Der Fragebogen mit den 20 Fragen soll jetzt in den nächsten Monaten ausgewertet werden. Die Ergebnisse werden zum Ende des Schuljahres in Barmstedt und in Manresa präsentiert, so Lehrerin Marylène Schubring, die das Projekt mit ihrem Kollegen Christian Schwiers leitet.

Eine Erkenntnis der Befragung sieht Elisa Chiriví aus der 11b des Weizsäcker-Gymnasiums in der unterschiedlichen Integration der jeweiligen Migranten in der Fremde. So scheinen sich die Deutschen in Nordspanien besser in die dortige Gesellschaft eingelebt zu haben als es überwiegend bei den hiesigen Spaniern der Fall sei. Das habe einen Grund darin, dass die Migranten aus Spanien vorwiegend hierhergekommen sind, um Arbeit zu finden, was auch meist gelungen ist, erklärt die Schülerin. In den Süden dagegen sind die Deutschen oft wegen des warmen Klimas gezogen oder weil sie sich verliebt haben, ergänzt Mitschülerin Pia Hillebrecht aus der 12b. "Die Mentalität spielt also eine große Rolle bei der Integration", ist Elisa Chiriví überzeugt. "Die Deutschen haben viel mehr Kontakt zu den Menschen in Spanien, weil die Spanier sie mit offenen Armen empfangen und sie dort sofort Freunde gefunden haben." Diese Erfahrung hätten viele der befragten Spanier nicht erlebt. Manche von ihnen könnten heute noch nicht die deutsche Sprache sprechen.

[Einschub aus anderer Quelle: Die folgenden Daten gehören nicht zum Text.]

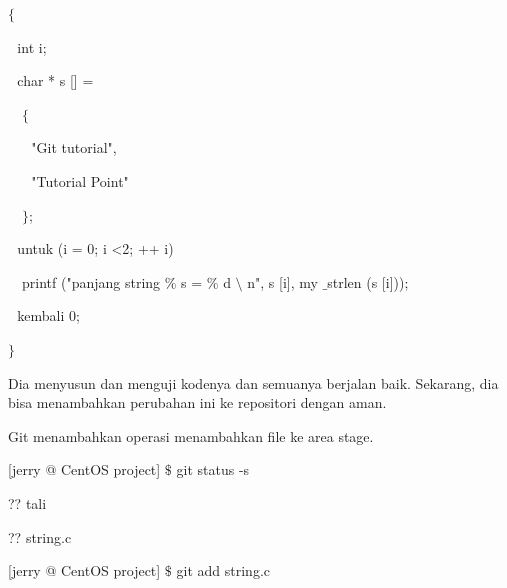 \noindent 
 \hspace*{0.5in}  $  \{  $ \par
\noindent 
 \hspace*{0.5in}  $  $ $  $ $  $int i; \par
\noindent 
 \hspace*{0.5in}  $  $ $  $ $  $char * s [] = \par
\noindent 
 \hspace*{0.5in}  $  $ $  $ $  $ $  \{  $ \par
\noindent 
 \hspace*{0.5in}  $  $ $  $ $  $ $  $ $  $ $  $"Git tutorial", \par
\noindent 
 \hspace*{0.5in}  $  $ $  $ $  $ $  $ $  $ $  $"Tutorial Point" \par
\noindent 
 \hspace*{0.5in}  $  $ $  $ $  $ $  \}  $; \par
\noindent 
 \hspace*{0.5in}  $  $ $  $ $  $untuk (i = 0; i <2; ++ i) $  $ $  $ $  $ $  $ $  $ $  $ \par
\noindent 
 $  $ $  $ $  $ \hspace*{0.5in} printf ("panjang string $  \%  $ s = $  \%  $ d  $  \setminus  $ n", s [i], my $  \_  $strlen (s [i])); \par
\noindent 
 \hspace*{0.5in}  $  $ $  $ $  $kembali 0; \par
\noindent 
 \hspace*{0.5in}  $  \}  $ \par
 \vspace{\baselineskip}
\noindent 
Dia menyusun dan menguji kodenya dan semuanya berjalan baik. Sekarang, dia bisa menambahkan perubahan ini ke repositori dengan aman. \par
\vspace{\baselineskip}
\noindent 
Git menambahkan operasi menambahkan file ke area stage. \par
\noindent 
 \hspace*{0.5in} [jerry @ CentOS project]  $  \$  $ git status -s \par
\noindent 
 \hspace*{0.5in} ?? tali \par
\noindent 
 \hspace*{0.5in} ?? string.c \par
\noindent 
 \hspace*{0.5in} [jerry @ CentOS project]  $  \$  $ git add string.c \par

Wie sich dieser Kulturwandel auch am konkreten Beispiel zeigt, drücken diese Erlebnisse aus: In Spanien hätten die Anwohner einen auf einer belebten Kreuzung stehenden Verkehrspolizisten kistenweise mit Lebensmitteln beschenkt, um ihm für seine Dienste zu danken. Eine Erfahrung, die hier eher befremdlich wirken würde. Dagegen berichtete eine Spanierin, wie sie mit dem Bus versehentlich in die falsche Richtung fuhr und an der Endstation aussteigen musste, ohne zu wissen, wie sie nach Hause kommen sollte. Eine Spanierin wunderte sich über die Diskussion, dass Türken Kopftücher trügen. "Als ich in den 1960er Jahren nach Barmstedt kam, trugen hier alle Frauen Kittelschürze und Kopftuch."